BEGIN
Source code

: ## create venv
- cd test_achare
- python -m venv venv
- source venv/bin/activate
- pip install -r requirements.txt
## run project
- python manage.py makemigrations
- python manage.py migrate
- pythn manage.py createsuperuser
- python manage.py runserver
END
Retype exactly, please, only the lines of the entries that run from the one containing "- python manage.py makemigrations" to the last.

- python manage.py makemigrations
- python manage.py migrate
- pythn manage.py createsuperuser
- python manage.py runserver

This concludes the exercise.